About this task:
Print the entries below again exactly as they stand, but skip any picture.

[Stored data]
________________________

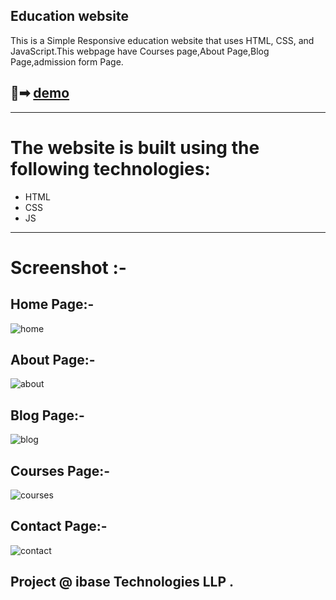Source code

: ## Education website

This is a Simple Responsive education website that uses HTML, CSS, and JavaScript.This webpage have Courses page,About Page,Blog Page,admission form Page.

## 🔗➡ [demo](https://education-website-sggs-rutik.netlify.app/)
---
# The website is built using the following technologies:
- HTML
- CSS
- JS
---
# Screenshot :- 
## Home Page:-

![home](https://github.com/Rutiktorambe/Education-Website/assets/114429614/961ccdeb-a575-4baa-a615-ac14cbc61714)

## About Page:-

![about](https://github.com/Rutiktorambe/Education-Website/assets/114429614/16cb74a6-e1a6-4052-9849-2904f3b54108)

## Blog Page:-

![blog](https://github.com/Rutiktorambe/Education-Website/assets/114429614/0eb46c9d-5cff-4159-8da9-3d30309c4949)

## Courses Page:-

![courses](https://github.com/Rutiktorambe/Education-Website/assets/114429614/9e82c05d-24cd-4612-99c5-a31148a4fe5a)

## Contact Page:-

![contact](https://github.com/Rutiktorambe/Education-Website/assets/114429614/edfd5fce-b8e2-4fcf-972d-aeabf9a5ac70)



## Project @  ibase Technologies LLP .
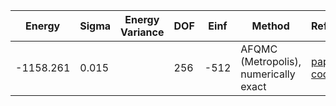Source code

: | Energy    | Sigma | Energy Variance | DOF | Einf | Method                                | Reference |
|-----------|-------|-----------------|-----|------|---------------------------------------|-----------|
| -1158.261 | 0.015 |                 | 256 | -512 | AFQMC (Metropolis), numerically exact | [paper](https://journals.aps.org/pra/abstract/10.1103/PhysRevA.92.033603) [code](https://github.com/varbench/methods/blob/main/scripts/Hubbard/square_256_P_128_-8/AFQMC/) |
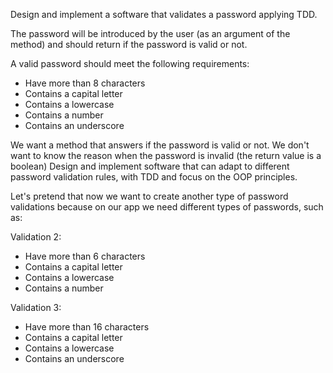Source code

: Design and implement a software that validates a password applying TDD.

The password will be introduced by the user (as an argument of the method) and should return if the password is valid or not.

A valid password should meet the following requirements:
* Have more than 8 characters
* Contains a capital letter
* Contains a lowercase
* Contains a number
* Contains an underscore
 
We want a method that answers if the password is valid or not.
We don't want to know the reason when the password is invalid (the return value is a boolean)
Design and implement software that can adapt to different password validation rules, with TDD and focus on the OOP principles.

Let's pretend that now we want to create another type of password validations because on our app we need different types of passwords, such as:

Validation 2:
* Have more than 6 characters
* Contains a capital letter
* Contains a lowercase
* Contains a number

Validation 3:
* Have more than 16 characters
* Contains a capital letter
* Contains a lowercase
* Contains an underscore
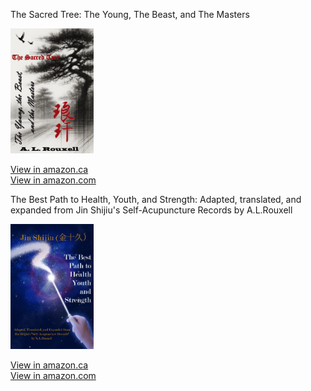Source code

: The Sacred Tree: The Young, The Beast, and The Masters 

 <img src="/_posts/Tree.jpg" alt="Tree image" style="height: 200px; "/>

[View in amazon.ca](https://www.amazon.ca/dp/B0DYGK9GJJ)      
[View in amazon.com](https://www.amazon.com/dp/B0DYGK9GJJ)

The Best Path to Health, Youth, and Strength: Adapted, translated, and expanded from Jin Shijiu's Self-Acupuncture Records by A.L.Rouxell

 <img src="/_posts/The Best Path.jpg" alt="The Best Path image" style="height: 200px; "/>
 
[View in amazon.ca](https://www.amazon.ca/dp/B0F5X48R3S)    
[View in amazon.com](https://www.amazon.com/dp/B0F5X48R3S)
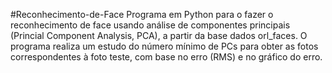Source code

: #Reconhecimento-de-Face
Programa em Python para o fazer o reconhecimento de face usando análise de componentes principais (Princial Component Analysis, PCA), a partir da base dados orl_faces.
O programa realiza um estudo do número mínimo de PCs para obter as fotos correspondentes à foto teste, com base no erro (RMS) e no gráfico do erro.
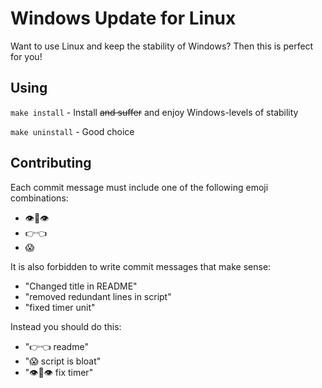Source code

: # Windows Update for Linux

Want to use Linux and keep the stability of Windows? Then this is perfect for you!

## Using

`make install` - Install ~~and suffer~~ and enjoy Windows-levels of stability

`make uninstall` - Good choice

## Contributing

Each commit message must include one of the following emoji combinations:

* 👁️👄👁️
* 👉👈
* 😱

It is also forbidden to write commit messages that make sense:

* "Changed title in README"
* "removed redundant lines in script"
* "fixed timer unit"

Instead you should do this:

* "👉👈 readme"
* "😱 script is bloat"
* "👁️👄👁️ fix timer"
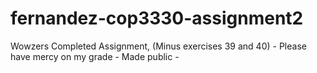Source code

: # fernandez-cop3330-assignment2
Wowzers
Completed Assignment, (Minus exercises 39 and 40) - 
Please have mercy on my grade -
Made public - 
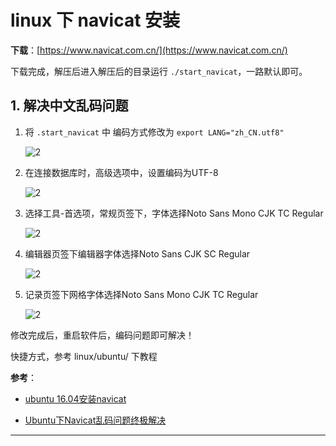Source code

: # linux 下 navicat 安装

**下载**：[https://www.navicat.com.cn/](https://www.navicat.com.cn/)

下载完成，解压后进入解压后的目录运行 `./start_navicat`，一路默认即可。

## 1. 解决中文乱码问题

1. 将 `.start_navicat` 中 编码方式修改为 `export LANG="zh_CN.utf8"`

    ![2](http://ww1.sinaimg.cn/large/006alGmrgy1g6c9dzt28kj30jf0bztat.jpg)

2. 在连接数据库时，高级选项中，设置编码为UTF-8

    ![2](http://ww1.sinaimg.cn/large/006alGmrgy1g6ca55iyiej30is0kggml.jpg)

3. 选择工具-首选项，常规页签下，字体选择Noto Sans Mono CJK TC Regular

    ![2](http://ww1.sinaimg.cn/large/006alGmrgy1g6ca67cin4j312e0odmzo.jpg)

4. 编辑器页签下编辑器字体选择Noto Sans CJK SC Regular

    ![2](http://ww1.sinaimg.cn/large/006alGmrgy1g6ca6lrxqgj30qg0lqq4h.jpg)

5. 记录页签下网格字体选择Noto Sans Mono CJK TC Regular

    ![2](http://ww1.sinaimg.cn/large/006alGmrgy1g6ca710iipj30qv0juwfh.jpg)

修改完成后，重启软件后，编码问题即可解决！

快捷方式，参考 linux/ubuntu/ 下教程

**参考**：

- [ubuntu 16.04安装navicat](https://blog.csdn.net/qq_25543685/article/details/72638399)

- [Ubuntu下Navicat乱码问题终极解决](https://blog.csdn.net/yuxiao97/article/details/84886921)

---
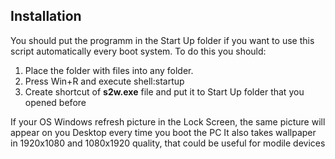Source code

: ## Installation
You should put the programm in the Start Up folder if you want to use this script automatically every boot system.
To do this you should:
1. Place the folder with files into any folder.
2. Press Win+R and execute shell:startup
3. Create shortcut of **s2w.exe** file and put it to Start Up folder that you opened before

If your OS Windows refresh picture in the Lock Screen, the same picture will appear on you Desktop every time you boot the PC
It also takes wallpaper in 1920x1080 and 1080x1920 quality, that could be useful for modile devices
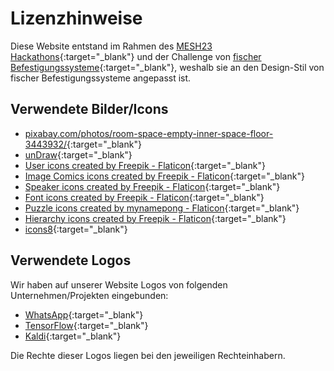 # Lizenzhinweise

Diese Website entstand im Rahmen des [MESH23 Hackathons](https://mesh-hackathon.de/){:target="_blank"} und der
Challenge von [fischer Befestigungssysteme](https://www.fischer.de/){:target="_blank"}, weshalb sie an den Design-Stil
von fischer Befestigungssysteme angepasst ist.

## Verwendete Bilder/Icons

- [pixabay.com/photos/room-space-empty-inner-space-floor-3443932/](https://pixabay.com/photos/room-space-empty-inner-space-floor-3443932/){:target="_blank"}
- [unDraw](https://undraw.co/){:target="_blank"}
- [User icons created by Freepik - Flaticon](https://www.flaticon.com/free-icons/user){:target="_blank"}
- [Image Comics icons created by Freepik - Flaticon](https://www.flaticon.com/free-icons/image-comics){:target="_blank"}
- [Speaker icons created by Freepik - Flaticon](https://www.flaticon.com/free-icons/speaker){:target="_blank"}
- [Font icons created by Freepik - Flaticon](https://www.flaticon.com/free-icons/font){:target="_blank"}
- [Puzzle icons created by mynamepong - Flaticon](https://www.flaticon.com/free-icons/puzzle){:target="_blank"}
- [Hierarchy icons created by Freepik - Flaticon](https://www.flaticon.com/free-icons/hierarchy){:target="_blank"}
- [icons8](https://icons8.de/){:target="_blank"}

## Verwendete Logos

Wir haben auf unserer Website Logos von folgenden Unternehmen/Projekten eingebunden:

- [WhatsApp](https://www.whatsapp.com/){:target="_blank"}
- [TensorFlow](https://www.tensorflow.org/){:target="_blank"}
- [Kaldi](https://kaldi-asr.org/){:target="_blank"}

Die Rechte dieser Logos liegen bei den jeweiligen Rechteinhabern.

________________________

Task output:
Source code

: ## Education website

This is a Simple Responsive education website that uses HTML, CSS, and JavaScript.This webpage have Courses page,About Page,Blog Page,admission form Page.

## 🔗➡ [demo](https://education-website-sggs-rutik.netlify.app/)
---
# The website is built using the following technologies:
- HTML
- CSS
- JS
---
# Screenshot :- 
## Home Page:-

![home](https://github.com/Rutiktorambe/Education-Website/assets/114429614/961ccdeb-a575-4baa-a615-ac14cbc61714)

## About Page:-

![about](https://github.com/Rutiktorambe/Education-Website/assets/114429614/16cb74a6-e1a6-4052-9849-2904f3b54108)

## Blog Page:-

![blog](https://github.com/Rutiktorambe/Education-Website/assets/114429614/0eb46c9d-5cff-4159-8da9-3d30309c4949)

## Courses Page:-

![courses](https://github.com/Rutiktorambe/Education-Website/assets/114429614/9e82c05d-24cd-4612-99c5-a31148a4fe5a)

## Contact Page:-

![contact](https://github.com/Rutiktorambe/Education-Website/assets/114429614/edfd5fce-b8e2-4fcf-972d-aeabf9a5ac70)



## Project @  ibase Technologies LLP .
Source code

: | Energy    | Sigma | Energy Variance | DOF | Einf | Method                                | Reference |
|-----------|-------|-----------------|-----|------|---------------------------------------|-----------|
| -1158.261 | 0.015 |                 | 256 | -512 | AFQMC (Metropolis), numerically exact | [paper](https://journals.aps.org/pra/abstract/10.1103/PhysRevA.92.033603) [code](https://github.com/varbench/methods/blob/main/scripts/Hubbard/square_256_P_128_-8/AFQMC/) |
Source code

: Design and implement a software that validates a password applying TDD.

The password will be introduced by the user (as an argument of the method) and should return if the password is valid or not.

A valid password should meet the following requirements:
* Have more than 8 characters
* Contains a capital letter
* Contains a lowercase
* Contains a number
* Contains an underscore
 
We want a method that answers if the password is valid or not.
We don't want to know the reason when the password is invalid (the return value is a boolean)
Design and implement software that can adapt to different password validation rules, with TDD and focus on the OOP principles.

Let's pretend that now we want to create another type of password validations because on our app we need different types of passwords, such as:

Validation 2:
* Have more than 6 characters
* Contains a capital letter
* Contains a lowercase
* Contains a number

Validation 3:
* Have more than 16 characters
* Contains a capital letter
* Contains a lowercase
* Contains an underscore
Source code

: The Sacred Tree: The Young, The Beast, and The Masters 

 <img src="/_posts/Tree.jpg" alt="Tree image" style="height: 200px; "/>

[View in amazon.ca](https://www.amazon.ca/dp/B0DYGK9GJJ)      
[View in amazon.com](https://www.amazon.com/dp/B0DYGK9GJJ)

The Best Path to Health, Youth, and Strength: Adapted, translated, and expanded from Jin Shijiu's Self-Acupuncture Records by A.L.Rouxell

 <img src="/_posts/The Best Path.jpg" alt="The Best Path image" style="height: 200px; "/>
 
[View in amazon.ca](https://www.amazon.ca/dp/B0F5X48R3S)    
[View in amazon.com](https://www.amazon.com/dp/B0F5X48R3S)
Source code

: #Reconhecimento-de-Face
Programa em Python para o fazer o reconhecimento de face usando análise de componentes principais (Princial Component Analysis, PCA), a partir da base dados orl_faces.
O programa realiza um estudo do número mínimo de PCs para obter as fotos correspondentes à foto teste, com base no erro (RMS) e no gráfico do erro.
Source code

: # Windows Update for Linux

Want to use Linux and keep the stability of Windows? Then this is perfect for you!

## Using

`make install` - Install ~~and suffer~~ and enjoy Windows-levels of stability

`make uninstall` - Good choice

## Contributing

Each commit message must include one of the following emoji combinations:

* 👁️👄👁️
* 👉👈
* 😱

It is also forbidden to write commit messages that make sense:

* "Changed title in README"
* "removed redundant lines in script"
* "fixed timer unit"

Instead you should do this:

* "👉👈 readme"
* "😱 script is bloat"
* "👁️👄👁️ fix timer"
Source code

: # fernandez-cop3330-assignment2
Wowzers
Completed Assignment, (Minus exercises 39 and 40) - 
Please have mercy on my grade -
Made public - 
Source code

: # linux 下 navicat 安装

**下载**：[https://www.navicat.com.cn/](https://www.navicat.com.cn/)

下载完成，解压后进入解压后的目录运行 `./start_navicat`，一路默认即可。

## 1. 解决中文乱码问题

1. 将 `.start_navicat` 中 编码方式修改为 `export LANG="zh_CN.utf8"`

    ![2](http://ww1.sinaimg.cn/large/006alGmrgy1g6c9dzt28kj30jf0bztat.jpg)

2. 在连接数据库时，高级选项中，设置编码为UTF-8

    ![2](http://ww1.sinaimg.cn/large/006alGmrgy1g6ca55iyiej30is0kggml.jpg)

3. 选择工具-首选项，常规页签下，字体选择Noto Sans Mono CJK TC Regular

    ![2](http://ww1.sinaimg.cn/large/006alGmrgy1g6ca67cin4j312e0odmzo.jpg)

4. 编辑器页签下编辑器字体选择Noto Sans CJK SC Regular

    ![2](http://ww1.sinaimg.cn/large/006alGmrgy1g6ca6lrxqgj30qg0lqq4h.jpg)

5. 记录页签下网格字体选择Noto Sans Mono CJK TC Regular

    ![2](http://ww1.sinaimg.cn/large/006alGmrgy1g6ca710iipj30qv0juwfh.jpg)

修改完成后，重启软件后，编码问题即可解决！

快捷方式，参考 linux/ubuntu/ 下教程

**参考**：

- [ubuntu 16.04安装navicat](https://blog.csdn.net/qq_25543685/article/details/72638399)

- [Ubuntu下Navicat乱码问题终极解决](https://blog.csdn.net/yuxiao97/article/details/84886921)

---
Source code

: ## Installation
You should put the programm in the Start Up folder if you want to use this script automatically every boot system.
To do this you should:
1. Place the folder with files into any folder.
2. Press Win+R and execute shell:startup
3. Create shortcut of **s2w.exe** file and put it to Start Up folder that you opened before

If your OS Windows refresh picture in the Lock Screen, the same picture will appear on you Desktop every time you boot the PC
It also takes wallpaper in 1920x1080 and 1080x1920 quality, that could be useful for modile devices
 # Lizenzhinweise

Diese Website entstand im Rahmen des [MESH23 Hackathons](https://mesh-hackathon.de/){:target="_blank"} und der
Challenge von [fischer Befestigungssysteme](https://www.fischer.de/){:target="_blank"}, weshalb sie an den Design-Stil
von fischer Befestigungssysteme angepasst ist.

## Verwendete Bilder/Icons

- [pixabay.com/photos/room-space-empty-inner-space-floor-3443932/](https://pixabay.com/photos/room-space-empty-inner-space-floor-3443932/){:target="_blank"}
- [unDraw](https://undraw.co/){:target="_blank"}
- [User icons created by Freepik - Flaticon](https://www.flaticon.com/free-icons/user){:target="_blank"}
- [Image Comics icons created by Freepik - Flaticon](https://www.flaticon.com/free-icons/image-comics){:target="_blank"}
- [Speaker icons created by Freepik - Flaticon](https://www.flaticon.com/free-icons/speaker){:target="_blank"}
- [Font icons created by Freepik - Flaticon](https://www.flaticon.com/free-icons/font){:target="_blank"}
- [Puzzle icons created by mynamepong - Flaticon](https://www.flaticon.com/free-icons/puzzle){:target="_blank"}
- [Hierarchy icons created by Freepik - Flaticon](https://www.flaticon.com/free-icons/hierarchy){:target="_blank"}
- [icons8](https://icons8.de/){:target="_blank"}

## Verwendete Logos

Wir haben auf unserer Website Logos von folgenden Unternehmen/Projekten eingebunden:

- [WhatsApp](https://www.whatsapp.com/){:target="_blank"}
- [TensorFlow](https://www.tensorflow.org/){:target="_blank"}
- [Kaldi](https://kaldi-asr.org/){:target="_blank"}

Die Rechte dieser Logos liegen bei den jeweiligen Rechteinhabern.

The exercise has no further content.